How an emerging class of tick-borne viruses escapes the human immune system

Published July 15, 2026Originally published on MedicalXpress Breaking News-and-Events


Warmer temperatures bring out ticks that spread diseases such as Lyme disease and Rocky Mountain spotted fever. But another class of emerging tick-borne pathogens—nairoviruses—is on the rise. Some nairoviruses cause high fevers and reduce organ function in people exposed to certain tick bites. In ACS Infectious Diseases, researchers report how these viruses evade the human immune system. The findings could help develop a surveillance system to monitor these viruses.

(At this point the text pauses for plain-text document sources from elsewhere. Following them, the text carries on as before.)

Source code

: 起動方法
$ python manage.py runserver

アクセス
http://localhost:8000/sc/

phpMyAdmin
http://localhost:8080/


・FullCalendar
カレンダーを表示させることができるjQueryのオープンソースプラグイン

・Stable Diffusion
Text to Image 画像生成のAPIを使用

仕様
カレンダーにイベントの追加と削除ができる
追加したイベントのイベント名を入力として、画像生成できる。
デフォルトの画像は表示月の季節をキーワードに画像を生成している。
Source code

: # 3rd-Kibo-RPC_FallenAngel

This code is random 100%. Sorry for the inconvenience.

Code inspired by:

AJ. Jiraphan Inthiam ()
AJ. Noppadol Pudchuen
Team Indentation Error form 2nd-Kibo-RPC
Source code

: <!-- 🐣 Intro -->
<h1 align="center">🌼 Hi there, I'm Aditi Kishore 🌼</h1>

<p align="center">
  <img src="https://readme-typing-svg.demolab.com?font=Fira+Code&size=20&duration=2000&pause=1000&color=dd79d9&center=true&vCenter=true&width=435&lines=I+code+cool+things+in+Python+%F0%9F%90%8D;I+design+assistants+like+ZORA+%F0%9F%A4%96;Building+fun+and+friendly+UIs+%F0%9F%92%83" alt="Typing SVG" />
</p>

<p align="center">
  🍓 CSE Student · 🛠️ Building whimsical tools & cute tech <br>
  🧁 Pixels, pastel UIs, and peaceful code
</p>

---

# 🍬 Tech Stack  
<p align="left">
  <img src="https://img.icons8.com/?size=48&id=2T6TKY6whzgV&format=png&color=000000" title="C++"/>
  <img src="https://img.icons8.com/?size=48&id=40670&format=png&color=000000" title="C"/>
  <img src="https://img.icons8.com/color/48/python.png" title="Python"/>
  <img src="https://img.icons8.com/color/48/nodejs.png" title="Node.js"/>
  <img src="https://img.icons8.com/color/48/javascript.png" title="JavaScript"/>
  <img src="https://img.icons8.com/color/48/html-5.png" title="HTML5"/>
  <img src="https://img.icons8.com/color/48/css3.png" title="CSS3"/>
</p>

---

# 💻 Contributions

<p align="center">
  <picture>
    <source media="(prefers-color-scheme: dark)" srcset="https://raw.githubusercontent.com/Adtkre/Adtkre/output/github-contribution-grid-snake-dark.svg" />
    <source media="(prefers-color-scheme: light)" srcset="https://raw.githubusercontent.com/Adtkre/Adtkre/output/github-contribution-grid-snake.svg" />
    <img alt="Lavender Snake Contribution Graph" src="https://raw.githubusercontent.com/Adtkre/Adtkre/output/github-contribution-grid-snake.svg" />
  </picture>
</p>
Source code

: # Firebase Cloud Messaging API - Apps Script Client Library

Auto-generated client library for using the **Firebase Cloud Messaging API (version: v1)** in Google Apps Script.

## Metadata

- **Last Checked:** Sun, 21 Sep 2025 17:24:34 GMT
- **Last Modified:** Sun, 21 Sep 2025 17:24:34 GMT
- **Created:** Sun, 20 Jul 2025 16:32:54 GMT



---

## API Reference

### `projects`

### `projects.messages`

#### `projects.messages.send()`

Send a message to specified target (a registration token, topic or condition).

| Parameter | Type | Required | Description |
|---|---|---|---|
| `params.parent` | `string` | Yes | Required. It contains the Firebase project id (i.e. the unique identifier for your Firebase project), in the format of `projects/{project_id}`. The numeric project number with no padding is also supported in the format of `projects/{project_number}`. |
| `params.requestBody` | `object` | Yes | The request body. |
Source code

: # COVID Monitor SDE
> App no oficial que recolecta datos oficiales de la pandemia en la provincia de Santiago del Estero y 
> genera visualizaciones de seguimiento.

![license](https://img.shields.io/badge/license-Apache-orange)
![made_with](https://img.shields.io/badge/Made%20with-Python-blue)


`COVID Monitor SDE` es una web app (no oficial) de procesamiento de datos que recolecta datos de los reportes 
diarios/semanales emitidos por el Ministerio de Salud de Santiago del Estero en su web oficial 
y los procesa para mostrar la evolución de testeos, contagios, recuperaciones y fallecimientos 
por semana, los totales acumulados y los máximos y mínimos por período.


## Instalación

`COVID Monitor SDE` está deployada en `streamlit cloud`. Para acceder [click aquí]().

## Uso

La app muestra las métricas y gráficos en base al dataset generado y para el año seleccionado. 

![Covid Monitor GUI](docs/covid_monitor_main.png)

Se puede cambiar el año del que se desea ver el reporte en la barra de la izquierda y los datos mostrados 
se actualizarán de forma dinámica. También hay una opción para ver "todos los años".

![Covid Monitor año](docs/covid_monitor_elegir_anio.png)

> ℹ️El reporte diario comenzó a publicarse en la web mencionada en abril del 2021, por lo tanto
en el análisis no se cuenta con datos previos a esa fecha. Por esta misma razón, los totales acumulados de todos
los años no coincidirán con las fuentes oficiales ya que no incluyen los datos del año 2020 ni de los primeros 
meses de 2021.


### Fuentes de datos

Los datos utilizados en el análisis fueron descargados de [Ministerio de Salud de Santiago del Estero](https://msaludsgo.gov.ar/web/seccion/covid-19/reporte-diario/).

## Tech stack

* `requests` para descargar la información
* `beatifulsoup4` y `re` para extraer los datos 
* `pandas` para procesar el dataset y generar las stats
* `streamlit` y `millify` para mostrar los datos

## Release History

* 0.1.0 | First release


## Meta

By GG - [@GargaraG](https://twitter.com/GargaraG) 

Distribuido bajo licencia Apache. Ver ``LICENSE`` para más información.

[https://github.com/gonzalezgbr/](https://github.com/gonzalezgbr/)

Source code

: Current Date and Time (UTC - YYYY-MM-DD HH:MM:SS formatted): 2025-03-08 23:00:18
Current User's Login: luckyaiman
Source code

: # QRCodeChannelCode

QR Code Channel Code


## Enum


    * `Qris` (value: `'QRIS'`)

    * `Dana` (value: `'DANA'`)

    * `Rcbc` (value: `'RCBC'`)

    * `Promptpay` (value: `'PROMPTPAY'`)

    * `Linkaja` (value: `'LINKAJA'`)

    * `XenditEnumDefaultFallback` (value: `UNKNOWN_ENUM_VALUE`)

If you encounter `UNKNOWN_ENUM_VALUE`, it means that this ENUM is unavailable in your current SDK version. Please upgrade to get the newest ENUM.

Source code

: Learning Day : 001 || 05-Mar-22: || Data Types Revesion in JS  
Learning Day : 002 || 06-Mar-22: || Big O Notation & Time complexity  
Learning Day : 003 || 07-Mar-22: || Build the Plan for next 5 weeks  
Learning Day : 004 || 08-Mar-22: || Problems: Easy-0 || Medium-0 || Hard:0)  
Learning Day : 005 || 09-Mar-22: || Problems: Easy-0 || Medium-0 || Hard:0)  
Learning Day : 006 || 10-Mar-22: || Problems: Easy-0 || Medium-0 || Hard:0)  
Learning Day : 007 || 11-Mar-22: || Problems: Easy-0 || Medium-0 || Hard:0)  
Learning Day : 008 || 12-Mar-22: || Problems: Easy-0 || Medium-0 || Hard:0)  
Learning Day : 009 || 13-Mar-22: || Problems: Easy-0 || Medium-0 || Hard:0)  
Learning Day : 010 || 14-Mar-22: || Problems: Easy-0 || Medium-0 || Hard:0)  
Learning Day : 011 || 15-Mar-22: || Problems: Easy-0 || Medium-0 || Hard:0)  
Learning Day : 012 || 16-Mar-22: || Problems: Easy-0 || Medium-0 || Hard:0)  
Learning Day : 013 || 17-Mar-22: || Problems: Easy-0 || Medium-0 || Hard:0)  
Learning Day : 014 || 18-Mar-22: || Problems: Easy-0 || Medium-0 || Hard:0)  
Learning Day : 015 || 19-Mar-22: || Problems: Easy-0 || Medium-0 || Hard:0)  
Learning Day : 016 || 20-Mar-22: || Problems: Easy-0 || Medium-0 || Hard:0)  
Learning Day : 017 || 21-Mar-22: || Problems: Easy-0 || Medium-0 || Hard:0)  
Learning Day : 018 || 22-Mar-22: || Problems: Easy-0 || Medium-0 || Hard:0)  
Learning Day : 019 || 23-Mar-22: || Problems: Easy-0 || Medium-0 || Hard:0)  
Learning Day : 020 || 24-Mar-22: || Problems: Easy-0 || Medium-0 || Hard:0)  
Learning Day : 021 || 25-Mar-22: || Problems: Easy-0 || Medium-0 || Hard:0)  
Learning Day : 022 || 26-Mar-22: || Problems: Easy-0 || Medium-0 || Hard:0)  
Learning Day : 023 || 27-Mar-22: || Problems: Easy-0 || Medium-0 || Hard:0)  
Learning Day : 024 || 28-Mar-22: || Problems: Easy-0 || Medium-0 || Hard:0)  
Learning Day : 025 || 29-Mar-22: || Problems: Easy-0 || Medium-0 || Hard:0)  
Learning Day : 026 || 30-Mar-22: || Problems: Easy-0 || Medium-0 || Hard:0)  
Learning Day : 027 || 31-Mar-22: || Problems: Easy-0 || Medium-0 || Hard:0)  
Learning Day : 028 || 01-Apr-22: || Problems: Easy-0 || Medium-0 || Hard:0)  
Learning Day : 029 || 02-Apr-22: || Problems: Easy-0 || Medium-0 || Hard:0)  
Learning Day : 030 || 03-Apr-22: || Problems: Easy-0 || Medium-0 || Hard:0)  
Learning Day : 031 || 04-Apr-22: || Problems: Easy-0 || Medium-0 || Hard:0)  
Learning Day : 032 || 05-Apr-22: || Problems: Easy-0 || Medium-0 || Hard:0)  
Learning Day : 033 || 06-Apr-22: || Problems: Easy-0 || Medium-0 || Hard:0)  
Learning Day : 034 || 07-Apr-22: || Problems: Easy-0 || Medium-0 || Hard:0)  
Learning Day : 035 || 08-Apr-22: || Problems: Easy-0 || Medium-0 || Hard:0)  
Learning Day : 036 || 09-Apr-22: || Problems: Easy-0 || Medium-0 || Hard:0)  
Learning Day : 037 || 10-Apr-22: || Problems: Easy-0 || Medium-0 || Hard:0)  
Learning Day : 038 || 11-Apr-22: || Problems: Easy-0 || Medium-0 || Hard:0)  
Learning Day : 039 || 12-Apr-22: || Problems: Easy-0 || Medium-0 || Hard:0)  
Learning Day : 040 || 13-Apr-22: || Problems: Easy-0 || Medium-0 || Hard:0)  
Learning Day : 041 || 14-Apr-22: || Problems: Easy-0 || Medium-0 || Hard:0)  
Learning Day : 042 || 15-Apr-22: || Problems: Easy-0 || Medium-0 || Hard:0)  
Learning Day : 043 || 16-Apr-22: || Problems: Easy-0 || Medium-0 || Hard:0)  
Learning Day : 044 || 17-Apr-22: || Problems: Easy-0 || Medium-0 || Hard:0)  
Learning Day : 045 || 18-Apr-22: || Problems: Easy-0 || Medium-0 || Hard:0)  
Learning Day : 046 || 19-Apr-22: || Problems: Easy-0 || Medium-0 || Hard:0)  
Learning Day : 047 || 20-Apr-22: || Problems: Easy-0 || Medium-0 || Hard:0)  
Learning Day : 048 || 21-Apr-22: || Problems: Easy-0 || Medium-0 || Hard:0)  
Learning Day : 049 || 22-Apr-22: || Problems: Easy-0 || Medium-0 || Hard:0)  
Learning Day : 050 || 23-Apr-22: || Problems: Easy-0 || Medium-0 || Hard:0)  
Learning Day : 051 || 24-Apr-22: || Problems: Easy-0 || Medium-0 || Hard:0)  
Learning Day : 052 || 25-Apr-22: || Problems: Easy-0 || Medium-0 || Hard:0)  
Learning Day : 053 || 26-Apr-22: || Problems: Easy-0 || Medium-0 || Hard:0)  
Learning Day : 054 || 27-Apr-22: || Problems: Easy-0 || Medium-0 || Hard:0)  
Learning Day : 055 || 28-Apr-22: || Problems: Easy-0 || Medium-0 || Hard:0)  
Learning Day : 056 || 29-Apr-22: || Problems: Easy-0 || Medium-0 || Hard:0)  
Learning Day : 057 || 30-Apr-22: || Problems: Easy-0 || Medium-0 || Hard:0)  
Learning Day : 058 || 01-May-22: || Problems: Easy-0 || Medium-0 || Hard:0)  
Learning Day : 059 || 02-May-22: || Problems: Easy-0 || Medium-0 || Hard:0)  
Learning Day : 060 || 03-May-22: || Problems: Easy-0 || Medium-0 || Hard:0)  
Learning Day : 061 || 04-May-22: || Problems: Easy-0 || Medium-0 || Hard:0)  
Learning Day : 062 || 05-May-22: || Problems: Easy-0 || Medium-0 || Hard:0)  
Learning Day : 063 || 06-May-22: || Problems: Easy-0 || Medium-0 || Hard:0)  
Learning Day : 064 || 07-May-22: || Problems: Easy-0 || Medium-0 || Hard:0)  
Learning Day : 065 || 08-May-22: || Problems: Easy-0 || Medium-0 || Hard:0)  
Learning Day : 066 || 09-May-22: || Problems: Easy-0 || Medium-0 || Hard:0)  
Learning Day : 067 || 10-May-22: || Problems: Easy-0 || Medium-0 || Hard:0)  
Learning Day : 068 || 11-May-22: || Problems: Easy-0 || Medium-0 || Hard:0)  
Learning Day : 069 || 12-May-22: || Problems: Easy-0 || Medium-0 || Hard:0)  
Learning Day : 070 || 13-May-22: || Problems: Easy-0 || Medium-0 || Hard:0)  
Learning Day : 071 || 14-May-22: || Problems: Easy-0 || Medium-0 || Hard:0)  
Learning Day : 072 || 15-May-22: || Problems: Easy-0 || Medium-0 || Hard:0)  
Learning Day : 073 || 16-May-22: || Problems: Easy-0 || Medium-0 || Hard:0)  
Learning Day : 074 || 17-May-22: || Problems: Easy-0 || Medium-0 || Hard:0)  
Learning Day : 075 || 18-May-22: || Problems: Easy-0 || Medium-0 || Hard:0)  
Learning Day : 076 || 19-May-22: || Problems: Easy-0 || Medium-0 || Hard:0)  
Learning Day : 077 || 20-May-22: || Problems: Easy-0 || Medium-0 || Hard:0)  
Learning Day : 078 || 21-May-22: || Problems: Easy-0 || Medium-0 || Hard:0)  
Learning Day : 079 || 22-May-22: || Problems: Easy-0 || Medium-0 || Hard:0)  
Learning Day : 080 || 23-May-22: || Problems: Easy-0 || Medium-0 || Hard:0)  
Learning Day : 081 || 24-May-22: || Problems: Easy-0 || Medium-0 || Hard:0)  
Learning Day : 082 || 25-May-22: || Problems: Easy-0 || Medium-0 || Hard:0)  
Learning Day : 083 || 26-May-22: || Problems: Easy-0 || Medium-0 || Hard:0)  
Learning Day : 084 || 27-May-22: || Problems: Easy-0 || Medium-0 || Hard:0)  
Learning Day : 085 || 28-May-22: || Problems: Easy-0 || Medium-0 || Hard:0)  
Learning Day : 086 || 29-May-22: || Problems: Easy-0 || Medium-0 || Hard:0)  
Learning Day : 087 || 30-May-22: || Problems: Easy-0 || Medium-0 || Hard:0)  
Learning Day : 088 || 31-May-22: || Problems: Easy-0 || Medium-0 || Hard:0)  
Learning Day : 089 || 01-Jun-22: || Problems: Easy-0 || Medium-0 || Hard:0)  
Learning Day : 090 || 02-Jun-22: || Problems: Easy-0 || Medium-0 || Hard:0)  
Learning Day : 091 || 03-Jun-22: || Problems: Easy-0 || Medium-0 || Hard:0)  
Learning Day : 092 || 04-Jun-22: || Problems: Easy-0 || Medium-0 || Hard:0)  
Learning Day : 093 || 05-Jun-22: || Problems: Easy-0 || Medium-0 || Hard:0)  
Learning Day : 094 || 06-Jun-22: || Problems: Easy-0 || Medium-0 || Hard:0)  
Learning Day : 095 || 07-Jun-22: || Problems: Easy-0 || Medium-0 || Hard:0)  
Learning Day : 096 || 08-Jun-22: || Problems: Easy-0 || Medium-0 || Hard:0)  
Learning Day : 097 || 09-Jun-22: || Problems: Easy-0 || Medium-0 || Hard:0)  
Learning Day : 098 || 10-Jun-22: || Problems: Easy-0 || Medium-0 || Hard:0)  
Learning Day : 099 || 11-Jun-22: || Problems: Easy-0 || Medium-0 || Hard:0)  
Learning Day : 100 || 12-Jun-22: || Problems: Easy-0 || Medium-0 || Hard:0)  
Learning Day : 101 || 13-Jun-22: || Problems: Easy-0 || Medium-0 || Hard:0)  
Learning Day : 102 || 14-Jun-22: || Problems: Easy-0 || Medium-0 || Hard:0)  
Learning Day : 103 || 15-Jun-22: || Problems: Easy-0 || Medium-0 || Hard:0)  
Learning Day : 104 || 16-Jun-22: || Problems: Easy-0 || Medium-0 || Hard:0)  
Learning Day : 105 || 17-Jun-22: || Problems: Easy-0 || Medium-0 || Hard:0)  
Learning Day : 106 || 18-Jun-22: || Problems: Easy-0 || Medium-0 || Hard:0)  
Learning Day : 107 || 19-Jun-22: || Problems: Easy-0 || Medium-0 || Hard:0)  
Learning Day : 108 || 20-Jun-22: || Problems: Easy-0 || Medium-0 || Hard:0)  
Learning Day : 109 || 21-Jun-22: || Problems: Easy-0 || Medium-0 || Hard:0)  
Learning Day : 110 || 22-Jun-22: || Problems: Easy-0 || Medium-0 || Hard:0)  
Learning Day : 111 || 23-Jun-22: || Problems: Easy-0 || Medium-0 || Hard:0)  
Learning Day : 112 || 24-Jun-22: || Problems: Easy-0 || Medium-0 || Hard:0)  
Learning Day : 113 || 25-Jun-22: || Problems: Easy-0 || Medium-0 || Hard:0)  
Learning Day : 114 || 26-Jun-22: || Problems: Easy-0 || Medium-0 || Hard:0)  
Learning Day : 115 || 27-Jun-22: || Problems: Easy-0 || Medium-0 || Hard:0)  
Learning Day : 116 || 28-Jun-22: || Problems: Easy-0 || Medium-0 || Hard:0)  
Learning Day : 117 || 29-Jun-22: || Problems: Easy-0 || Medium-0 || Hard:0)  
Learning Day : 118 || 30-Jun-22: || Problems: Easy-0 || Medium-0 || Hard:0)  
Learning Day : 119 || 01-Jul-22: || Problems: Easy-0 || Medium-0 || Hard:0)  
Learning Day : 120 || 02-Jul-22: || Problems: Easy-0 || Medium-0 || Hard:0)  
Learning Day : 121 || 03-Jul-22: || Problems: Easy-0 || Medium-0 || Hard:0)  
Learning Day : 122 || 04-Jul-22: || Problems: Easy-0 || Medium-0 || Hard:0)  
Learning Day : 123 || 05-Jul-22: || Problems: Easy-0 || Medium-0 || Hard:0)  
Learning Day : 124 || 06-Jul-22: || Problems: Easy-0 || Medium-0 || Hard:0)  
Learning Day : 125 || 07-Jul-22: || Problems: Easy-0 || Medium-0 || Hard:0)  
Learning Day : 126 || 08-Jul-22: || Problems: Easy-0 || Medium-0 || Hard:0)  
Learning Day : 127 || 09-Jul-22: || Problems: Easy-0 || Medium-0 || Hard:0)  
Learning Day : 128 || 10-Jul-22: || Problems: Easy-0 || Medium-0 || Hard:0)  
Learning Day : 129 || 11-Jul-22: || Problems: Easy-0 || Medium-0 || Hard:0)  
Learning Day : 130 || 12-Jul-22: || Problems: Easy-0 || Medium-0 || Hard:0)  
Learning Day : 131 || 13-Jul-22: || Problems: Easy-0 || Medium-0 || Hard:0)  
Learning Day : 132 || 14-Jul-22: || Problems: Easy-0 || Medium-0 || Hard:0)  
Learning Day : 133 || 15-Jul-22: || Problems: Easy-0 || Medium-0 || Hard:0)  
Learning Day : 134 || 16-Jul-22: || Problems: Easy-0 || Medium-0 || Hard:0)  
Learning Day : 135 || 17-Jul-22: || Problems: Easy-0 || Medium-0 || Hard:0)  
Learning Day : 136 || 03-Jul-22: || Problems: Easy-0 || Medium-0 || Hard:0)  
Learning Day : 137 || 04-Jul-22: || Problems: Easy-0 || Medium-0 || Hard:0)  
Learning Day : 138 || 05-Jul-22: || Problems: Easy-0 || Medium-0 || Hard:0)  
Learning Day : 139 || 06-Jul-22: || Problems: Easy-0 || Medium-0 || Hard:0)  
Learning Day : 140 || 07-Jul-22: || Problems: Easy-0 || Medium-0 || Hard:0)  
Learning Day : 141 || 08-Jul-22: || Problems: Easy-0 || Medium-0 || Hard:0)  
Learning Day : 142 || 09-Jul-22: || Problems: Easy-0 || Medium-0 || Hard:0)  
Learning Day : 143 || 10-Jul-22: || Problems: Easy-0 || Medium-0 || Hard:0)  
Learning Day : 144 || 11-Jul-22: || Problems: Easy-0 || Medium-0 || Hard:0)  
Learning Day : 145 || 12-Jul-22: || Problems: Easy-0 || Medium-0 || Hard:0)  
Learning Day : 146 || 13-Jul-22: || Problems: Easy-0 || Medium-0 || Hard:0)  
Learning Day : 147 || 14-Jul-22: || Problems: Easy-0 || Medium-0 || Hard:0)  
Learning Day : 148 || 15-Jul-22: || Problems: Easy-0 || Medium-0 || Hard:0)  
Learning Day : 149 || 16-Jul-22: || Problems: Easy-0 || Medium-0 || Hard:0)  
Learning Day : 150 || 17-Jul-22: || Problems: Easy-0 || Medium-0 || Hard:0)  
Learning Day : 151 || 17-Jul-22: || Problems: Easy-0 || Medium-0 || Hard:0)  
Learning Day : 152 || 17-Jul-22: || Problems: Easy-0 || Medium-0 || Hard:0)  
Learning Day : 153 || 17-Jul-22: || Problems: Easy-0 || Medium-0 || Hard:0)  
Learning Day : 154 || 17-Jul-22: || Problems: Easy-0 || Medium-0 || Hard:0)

"The Crimean-Congo hemorrhagic fever virus [CCHFV] represents the global danger that nairoviruses can pose to the public," says Scott Pegan, an active U.S. Army Reserve member and corresponding author of the study. This viral disease is often fatal and is a threat to civilians and U.S. service personnel serving in Africa, the Middle East and Asia. And because several newly identified nairoviruses can infect humans, "advancing understanding of how these viruses skirt host immunity and using this information to develop countermeasures and biosurveillance tools just seemed right," he says.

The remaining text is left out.